Le Haut-Karabakh, de la guerre sans fin au conflit par procuration - ritimo

 

L’Arménie va-t-elle disparaître ? Cette question, qui eût été incongrue dans les années 1990, est aujourd’hui d’une actualité inquiétante.

L’Azerbaïdjan et l’Arménie viennent en effet d’annoncer la conclusion prochaine d’un traité de paix. Ce qui pourrait augurer d’une bonne nouvelle, risque en réalité se révéler être la concrétisation des multiples concessions qu’exige le dictateur Aliev depuis la victoire de son armée.

Revenons en arrière pour bien comprendre l’enchaînement des faits. Les conflits territoriaux entre les deux pays sont anciens. Avant même l’éclatement de l’Union soviétique, dont ils étaient deux des républiques, leurs armées s’affrontèrent au cours d’une guerre très meurtrière. Tout avait démarré le 12 juin 1988 lorsque la région autonome du Haut-Karabagh fit sécession de la république d’Azerbaïdjan à laquelle Staline avait décidé de la rattacher en 1920 malgré les protestations arméniennes. Tout au long de ces années, les tensions entre les deux pays avaient été nombreuses mais bien évidemment le système soviétique empêchait qu’elles dégénèrent en conflit armé.

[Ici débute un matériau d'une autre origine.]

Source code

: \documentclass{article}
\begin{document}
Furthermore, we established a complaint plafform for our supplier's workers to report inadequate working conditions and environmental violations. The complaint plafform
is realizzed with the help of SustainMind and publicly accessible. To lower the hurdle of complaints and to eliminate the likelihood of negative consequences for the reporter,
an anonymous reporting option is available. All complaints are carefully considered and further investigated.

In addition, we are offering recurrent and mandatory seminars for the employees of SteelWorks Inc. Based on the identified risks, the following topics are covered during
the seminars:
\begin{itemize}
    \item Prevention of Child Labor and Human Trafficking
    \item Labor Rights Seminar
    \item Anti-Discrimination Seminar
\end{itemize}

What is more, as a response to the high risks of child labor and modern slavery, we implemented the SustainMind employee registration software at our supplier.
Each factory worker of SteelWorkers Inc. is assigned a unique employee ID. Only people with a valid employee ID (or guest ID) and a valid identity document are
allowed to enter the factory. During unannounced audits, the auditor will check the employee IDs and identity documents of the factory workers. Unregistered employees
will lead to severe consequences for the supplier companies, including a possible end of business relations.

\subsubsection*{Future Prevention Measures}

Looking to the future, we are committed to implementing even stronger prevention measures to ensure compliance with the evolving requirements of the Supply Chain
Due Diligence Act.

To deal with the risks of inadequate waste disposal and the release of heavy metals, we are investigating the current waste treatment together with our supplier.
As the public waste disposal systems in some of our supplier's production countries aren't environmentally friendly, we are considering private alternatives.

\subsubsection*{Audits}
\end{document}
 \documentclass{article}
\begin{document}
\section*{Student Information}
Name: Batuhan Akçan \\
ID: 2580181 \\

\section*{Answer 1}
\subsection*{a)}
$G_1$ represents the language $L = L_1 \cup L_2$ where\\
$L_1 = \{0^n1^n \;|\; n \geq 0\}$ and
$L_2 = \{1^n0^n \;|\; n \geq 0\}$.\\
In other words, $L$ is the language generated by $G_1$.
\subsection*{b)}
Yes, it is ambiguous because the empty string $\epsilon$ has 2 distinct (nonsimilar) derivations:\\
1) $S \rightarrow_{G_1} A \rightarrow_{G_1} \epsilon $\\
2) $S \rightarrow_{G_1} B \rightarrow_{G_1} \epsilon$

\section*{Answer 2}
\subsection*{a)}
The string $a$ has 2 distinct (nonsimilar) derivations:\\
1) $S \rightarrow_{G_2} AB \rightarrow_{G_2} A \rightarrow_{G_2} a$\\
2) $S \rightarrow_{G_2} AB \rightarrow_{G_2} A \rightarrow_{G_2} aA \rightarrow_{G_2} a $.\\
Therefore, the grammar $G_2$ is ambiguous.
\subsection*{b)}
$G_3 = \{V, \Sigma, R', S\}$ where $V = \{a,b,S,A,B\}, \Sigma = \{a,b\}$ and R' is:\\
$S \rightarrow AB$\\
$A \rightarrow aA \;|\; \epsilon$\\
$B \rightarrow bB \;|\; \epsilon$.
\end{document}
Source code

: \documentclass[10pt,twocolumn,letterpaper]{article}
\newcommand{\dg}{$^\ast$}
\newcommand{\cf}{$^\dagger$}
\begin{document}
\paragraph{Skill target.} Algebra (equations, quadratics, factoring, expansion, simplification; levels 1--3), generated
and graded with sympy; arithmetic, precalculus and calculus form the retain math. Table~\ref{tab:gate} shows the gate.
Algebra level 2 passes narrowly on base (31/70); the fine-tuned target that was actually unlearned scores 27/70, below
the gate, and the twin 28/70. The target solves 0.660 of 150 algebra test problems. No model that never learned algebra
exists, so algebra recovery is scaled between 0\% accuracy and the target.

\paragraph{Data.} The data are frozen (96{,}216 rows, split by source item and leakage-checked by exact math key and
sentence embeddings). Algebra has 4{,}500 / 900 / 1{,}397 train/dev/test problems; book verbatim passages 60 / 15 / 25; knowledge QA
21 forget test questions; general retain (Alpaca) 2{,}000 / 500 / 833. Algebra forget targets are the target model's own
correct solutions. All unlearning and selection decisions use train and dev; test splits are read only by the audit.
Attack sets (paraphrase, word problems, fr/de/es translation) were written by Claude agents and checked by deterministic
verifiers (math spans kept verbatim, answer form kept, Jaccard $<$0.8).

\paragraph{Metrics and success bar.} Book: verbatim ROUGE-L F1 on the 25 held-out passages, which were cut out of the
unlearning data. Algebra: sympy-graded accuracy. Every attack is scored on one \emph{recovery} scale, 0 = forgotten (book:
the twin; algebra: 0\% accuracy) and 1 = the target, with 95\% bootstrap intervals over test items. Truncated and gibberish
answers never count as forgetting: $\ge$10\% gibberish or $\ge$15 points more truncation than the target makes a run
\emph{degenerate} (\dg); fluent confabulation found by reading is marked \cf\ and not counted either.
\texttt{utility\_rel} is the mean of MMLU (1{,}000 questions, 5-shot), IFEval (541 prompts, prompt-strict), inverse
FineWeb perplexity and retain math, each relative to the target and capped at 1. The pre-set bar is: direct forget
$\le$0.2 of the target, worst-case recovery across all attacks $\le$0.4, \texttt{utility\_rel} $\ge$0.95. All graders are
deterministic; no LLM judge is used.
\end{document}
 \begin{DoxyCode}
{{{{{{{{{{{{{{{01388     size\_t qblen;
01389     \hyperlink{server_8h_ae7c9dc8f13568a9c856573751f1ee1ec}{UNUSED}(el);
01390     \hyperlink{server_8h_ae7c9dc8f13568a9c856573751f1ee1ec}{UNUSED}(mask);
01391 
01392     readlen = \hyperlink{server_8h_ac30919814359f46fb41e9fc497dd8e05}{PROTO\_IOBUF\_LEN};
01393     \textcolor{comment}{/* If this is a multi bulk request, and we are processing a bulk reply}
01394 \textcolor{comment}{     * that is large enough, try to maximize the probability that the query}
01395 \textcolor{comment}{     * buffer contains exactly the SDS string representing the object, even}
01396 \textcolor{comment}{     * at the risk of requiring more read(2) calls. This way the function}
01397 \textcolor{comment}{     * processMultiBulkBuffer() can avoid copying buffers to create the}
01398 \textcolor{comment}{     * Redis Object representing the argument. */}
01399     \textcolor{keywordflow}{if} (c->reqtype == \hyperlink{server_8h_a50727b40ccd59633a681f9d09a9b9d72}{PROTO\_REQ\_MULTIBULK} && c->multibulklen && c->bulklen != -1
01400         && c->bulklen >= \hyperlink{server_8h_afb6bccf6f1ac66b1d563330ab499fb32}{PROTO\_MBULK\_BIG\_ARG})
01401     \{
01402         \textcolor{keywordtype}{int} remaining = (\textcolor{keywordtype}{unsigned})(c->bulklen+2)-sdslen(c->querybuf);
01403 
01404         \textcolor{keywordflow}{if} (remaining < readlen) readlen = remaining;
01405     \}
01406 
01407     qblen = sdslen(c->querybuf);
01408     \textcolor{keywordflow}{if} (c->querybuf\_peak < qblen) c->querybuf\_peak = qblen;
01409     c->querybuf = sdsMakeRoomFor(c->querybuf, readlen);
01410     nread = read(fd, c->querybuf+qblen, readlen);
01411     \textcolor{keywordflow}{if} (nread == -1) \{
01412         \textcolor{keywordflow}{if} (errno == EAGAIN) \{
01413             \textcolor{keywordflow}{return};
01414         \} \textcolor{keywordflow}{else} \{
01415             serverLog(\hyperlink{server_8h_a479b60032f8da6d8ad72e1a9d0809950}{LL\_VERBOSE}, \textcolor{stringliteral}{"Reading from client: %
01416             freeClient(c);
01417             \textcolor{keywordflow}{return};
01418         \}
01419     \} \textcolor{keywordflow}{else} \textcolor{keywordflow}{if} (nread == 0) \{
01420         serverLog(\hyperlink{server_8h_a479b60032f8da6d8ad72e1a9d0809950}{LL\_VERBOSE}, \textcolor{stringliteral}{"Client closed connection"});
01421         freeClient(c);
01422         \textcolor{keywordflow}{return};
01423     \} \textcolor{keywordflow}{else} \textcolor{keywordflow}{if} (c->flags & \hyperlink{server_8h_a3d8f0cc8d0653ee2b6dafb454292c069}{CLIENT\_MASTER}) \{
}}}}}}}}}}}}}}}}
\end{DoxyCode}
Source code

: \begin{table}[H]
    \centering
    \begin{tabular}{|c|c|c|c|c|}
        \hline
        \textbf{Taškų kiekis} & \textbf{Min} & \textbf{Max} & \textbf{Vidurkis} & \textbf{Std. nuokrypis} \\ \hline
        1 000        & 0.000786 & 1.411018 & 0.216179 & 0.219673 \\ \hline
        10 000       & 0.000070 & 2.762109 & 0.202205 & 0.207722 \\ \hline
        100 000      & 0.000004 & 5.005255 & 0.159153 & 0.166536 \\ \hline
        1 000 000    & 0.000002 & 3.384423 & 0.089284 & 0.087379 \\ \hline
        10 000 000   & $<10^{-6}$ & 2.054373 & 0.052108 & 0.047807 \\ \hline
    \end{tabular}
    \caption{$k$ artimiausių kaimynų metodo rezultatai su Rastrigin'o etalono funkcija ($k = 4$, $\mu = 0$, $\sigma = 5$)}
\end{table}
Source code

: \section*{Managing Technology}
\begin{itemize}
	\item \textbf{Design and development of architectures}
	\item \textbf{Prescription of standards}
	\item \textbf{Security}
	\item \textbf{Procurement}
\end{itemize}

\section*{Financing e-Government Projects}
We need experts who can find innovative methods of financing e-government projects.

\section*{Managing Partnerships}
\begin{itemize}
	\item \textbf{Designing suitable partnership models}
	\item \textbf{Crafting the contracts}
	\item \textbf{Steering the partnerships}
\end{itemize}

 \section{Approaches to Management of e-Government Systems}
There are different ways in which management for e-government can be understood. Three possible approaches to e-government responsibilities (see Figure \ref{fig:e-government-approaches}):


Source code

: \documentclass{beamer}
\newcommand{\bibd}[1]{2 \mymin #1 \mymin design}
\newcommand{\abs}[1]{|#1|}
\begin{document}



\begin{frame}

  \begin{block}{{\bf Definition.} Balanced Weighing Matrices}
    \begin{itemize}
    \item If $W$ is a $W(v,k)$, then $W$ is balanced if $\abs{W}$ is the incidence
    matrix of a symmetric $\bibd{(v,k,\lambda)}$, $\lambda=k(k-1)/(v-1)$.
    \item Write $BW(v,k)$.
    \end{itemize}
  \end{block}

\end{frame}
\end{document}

Dans ce contexte, les Arméniens du Haut-Karabagh subissaient parfois des persécutions religieuses de la part du pouvoir communiste, mais n’avait rien à craindre de l’ennemi azéri tenu de respecter la tranquillité de l’enclave chrétienne.

Après 1988, les tensions se firent plus fortes puisse transformèrent en guerre ouverte en 1991. Ce fut l’année de l’éclatement de l’Union soviétique et, entre août et septembre, l’Azerbaïdjan puis le Haut-Karabagh et enfin l’Arménie proclamèrent leur indépendance. Plus aucun frein ne pouvait empêcher la guerre qui dura trois ans et fit plusieurs dizaines de milliers de morts, sans doute 30 000.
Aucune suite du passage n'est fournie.